The cross-linked foam of the present invention has a large expansion ratio, and has various physical properties (including weather resistance) such as an appropriate elastic modulus, high tensile strength and elongation, and small compression set, and is excellent in workability. Therefore, it is very suitable for the track pad use for railroad rails.

Claims (4)

Non-conjugated polyene containing only one partial structure represented by ethylene [A], α-olefin [B] having 3 to 20 carbon atoms, and the following general formula (I) or (II) in the molecule [C-1 ],

(However, (I) is a partial structure of cyclic olefin.)

And a structural unit derived from non-conjugated polyene [C-2] containing two or more partial structures selected from the group consisting of general formulas (I) and (II) in the molecule in total, the following (1) to (6) a crosslinked foam of satisfying the ethylene-alpha-olefin-nonconjugated polyene random copolymer composition containing,
(A) A track pad for railroad rails comprising a cross-linked foam as a constituent element, wherein the specific gravity is 0.69 or more and 0.75 or less, and (b) the elastic modulus is 3.0 N / mm ² or more.
(1) The structural unit derived from an α-olefin [B] having 3 to 20 carbon atoms is 10 to 50 mol% in 100 mol% of all structural units,
(2) The sum of mol% of structural units derived from non-conjugated polyene [C-1] and mol% of structural units derived from non-conjugated polyene [C-2] is 1.0 to 6.0 mol%. ,
(3) Ratio of mol% of structural units derived from non-conjugated polyene [C-1] to mol% of structural units derived from non-conjugated polyene [C-2] ([C-1] / [C-2 ]) Is 75/25 to 99.5 / 0.5,
(4) Mooney viscosity [ML1 + 4 (100 ° C.)] measured at 100 ° C. is 10 to 90,
(5) The apparent iodine value (IV) of the structural unit derived from the non-conjugated polyene [C-2] is 0.1 to 3.0 g / 100 g,
(6) A copolymer satisfying the following formula (i).
50> Flow activation energy (Ea) [kJ / mol]> 35 (i) The non-conjugated polyene [C-1] is 5-ethylidene-2-norbornene (ENB), and the non-conjugated polyene [C-2] is 5-vinyl-2-norbornene (VNB).
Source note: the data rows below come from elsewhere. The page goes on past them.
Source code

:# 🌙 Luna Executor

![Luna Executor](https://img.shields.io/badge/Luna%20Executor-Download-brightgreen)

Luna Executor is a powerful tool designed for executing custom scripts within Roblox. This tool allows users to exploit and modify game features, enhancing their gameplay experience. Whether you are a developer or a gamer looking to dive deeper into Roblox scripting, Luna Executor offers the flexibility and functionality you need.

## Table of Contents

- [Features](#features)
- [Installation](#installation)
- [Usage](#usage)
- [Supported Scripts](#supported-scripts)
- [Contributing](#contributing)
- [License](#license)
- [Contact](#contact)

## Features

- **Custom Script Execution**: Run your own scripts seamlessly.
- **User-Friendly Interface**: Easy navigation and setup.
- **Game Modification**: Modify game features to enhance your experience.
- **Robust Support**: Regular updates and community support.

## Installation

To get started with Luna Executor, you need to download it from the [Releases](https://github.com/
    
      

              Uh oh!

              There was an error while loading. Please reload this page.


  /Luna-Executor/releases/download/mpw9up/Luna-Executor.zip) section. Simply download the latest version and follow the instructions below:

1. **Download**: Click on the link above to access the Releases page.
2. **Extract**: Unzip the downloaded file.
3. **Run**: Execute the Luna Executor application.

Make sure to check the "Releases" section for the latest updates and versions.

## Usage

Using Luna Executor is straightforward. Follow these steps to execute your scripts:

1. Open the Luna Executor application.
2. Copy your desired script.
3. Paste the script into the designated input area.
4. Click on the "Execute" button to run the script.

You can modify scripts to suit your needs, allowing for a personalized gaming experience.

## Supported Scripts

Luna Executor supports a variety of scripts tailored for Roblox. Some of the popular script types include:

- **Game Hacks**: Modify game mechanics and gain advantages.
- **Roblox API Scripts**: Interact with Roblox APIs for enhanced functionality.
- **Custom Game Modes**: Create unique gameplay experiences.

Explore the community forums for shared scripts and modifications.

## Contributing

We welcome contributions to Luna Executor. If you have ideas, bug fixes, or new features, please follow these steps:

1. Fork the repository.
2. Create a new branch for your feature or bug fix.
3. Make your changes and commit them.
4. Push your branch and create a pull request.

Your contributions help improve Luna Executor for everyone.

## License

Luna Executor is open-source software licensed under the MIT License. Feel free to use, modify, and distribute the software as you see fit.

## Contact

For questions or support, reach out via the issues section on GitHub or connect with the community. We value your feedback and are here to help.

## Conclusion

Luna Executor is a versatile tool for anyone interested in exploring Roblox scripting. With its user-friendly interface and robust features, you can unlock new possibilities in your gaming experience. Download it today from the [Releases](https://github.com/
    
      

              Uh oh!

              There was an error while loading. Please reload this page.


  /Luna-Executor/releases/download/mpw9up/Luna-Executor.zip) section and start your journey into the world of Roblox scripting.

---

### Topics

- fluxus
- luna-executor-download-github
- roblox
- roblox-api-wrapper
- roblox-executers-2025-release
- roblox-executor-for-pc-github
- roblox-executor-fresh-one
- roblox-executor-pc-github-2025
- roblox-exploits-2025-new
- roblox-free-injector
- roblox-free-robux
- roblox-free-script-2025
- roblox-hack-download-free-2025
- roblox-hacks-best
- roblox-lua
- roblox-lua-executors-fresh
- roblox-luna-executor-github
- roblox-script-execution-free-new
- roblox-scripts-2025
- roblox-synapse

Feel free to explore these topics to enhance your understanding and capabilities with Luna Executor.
The track pad for railroad rails according to 1 . The track pad for railroad rails according to claim 1 or 2, which is cross-linked by a cross-linking agent. The crosslinked foamed body is (c) the diameter of the bubbles from the bubbles having the largest diameter to the bubbles having the tenth largest diameter among the bubbles observed in the constant area (2.2 cm ² ) of the cross section of the molded body. The track pad for railroad rails according to any one of claims 1 to 3 , wherein an average value of the railroad rails is 80 µm or less.